Riak Cluster Backup

We have a five node Riak cluster(n_val is 3) running on Amazon EC2 spread across multiple availability zones. Since we don't have enterprise edition, we do not have the luxury of multi datacenter replication and a full sync to a different zone/region.

Our current backup strategy is this:

SSH to each node in the cluster, one node at a time
Stop riak services using riak stop (because we are using leveldb backend)
Issue a EBS snapshot for the data volume that has riak data
Start riak service using riak start
Move on to the other node and repeat above steps

I have tested this approach on a 3 node test cluster which doesn't have much of live activity and recovered from snapshots without an issue. I would like to understand from experts here whether this approach is valid for a production cluster with heavy activity. Will we run into any issues related to handoffs during shutting down node and starting node again? Is there something else I am unaware of at the moment, that might hamper chances of recovery when a disaster occurs?

Thanks in advance!

Solution

The backup documentation states that

Riak backups can be performed using OS features or filesystems that support snapshots, such as LVM or ZFS, or by using tools like rsync or tar

I've never used EBS snapshot, but I'm pretty sure that it can be considered as a "filesystem that supports snapshots"

So, as long as you shut each the node before backing it up, you should be good.

About handoffs: I'd recommend that after you backed up node A, before backing up the next node B, you wait for all handoffs created (because A was down) to have been transferred to A.
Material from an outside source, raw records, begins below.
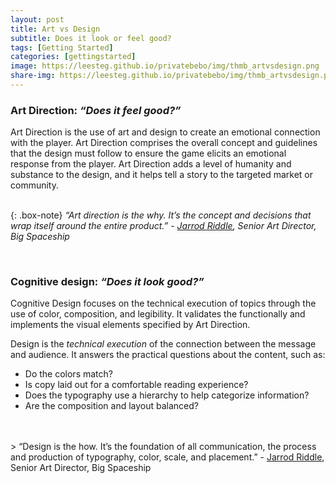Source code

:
 ```yaml
---
layout: post
title: Art vs Design
subtitle: Does it look or feel good?
tags: [Getting Started]
categories: [gettingstarted]
image: https://leesteg.github.io/privatebebo/img/thmb_artvsdesign.png
share-img: https://leesteg.github.io/privatebebo/img/thmb_artvsdesign.png
---
```


### Art Direction: _“Does it feel good?”_  
Art Direction is the use of art and design to create an emotional connection with the player. Art Direction comprises the overall concept and guidelines that the design must follow to ensure the game elicits an emotional response from the player.
Art Direction adds a level of humanity and substance to the design, and it helps tell a story to the targeted market or community. 
<br>
<br>

{: .box-note}
_“Art direction is the why. It’s the concept and decisions that wrap itself around the entire product.” -
<a href= "http://www.lifeislottery.com" target="_blank">Jarrod Riddle</a>, Senior Art Director, Big Spaceship_

<br>

### Cognitive design: _“Does it look good?”_  
Cognitive Design focuses on the technical execution of topics through the use of color, composition, and legibility. It validates the functionally and implements the visual elements specified by Art Direction.  
 
 Design is the _technical execution_ of the connection between the message and audience. It answers the practical questions about the content, such as:
- Do the colors match? 
- Is copy laid out for a comfortable reading experience? 
- Does the typography use a hierarchy to help categorize information? 
- Are the composition and layout balanced?
<br>
<br>
> “Design is the how. It’s the foundation of all communication, the process and production of typography, color, scale, and placement.” -
<a href= "http://www.lifeislottery.com" target="_blank">Jarrod Riddle</a>, Senior Art Director, Big Spaceship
Be careful to not consider the backup of all individual nodes the same as "backup of the entire cluster". Each nodes will be backed up individually. If your cluster is under heavy write load, and you wait for handoffs to be transferred between backups, then you can't consider that your nodes backup were done at the same time.

It's not a big deal: when you restore a node from a backup, you can trigger read-repairs, or wait for AAE to fix the data for you. You might want to configure AAE to be more aggressive when you've restored nodes from backup.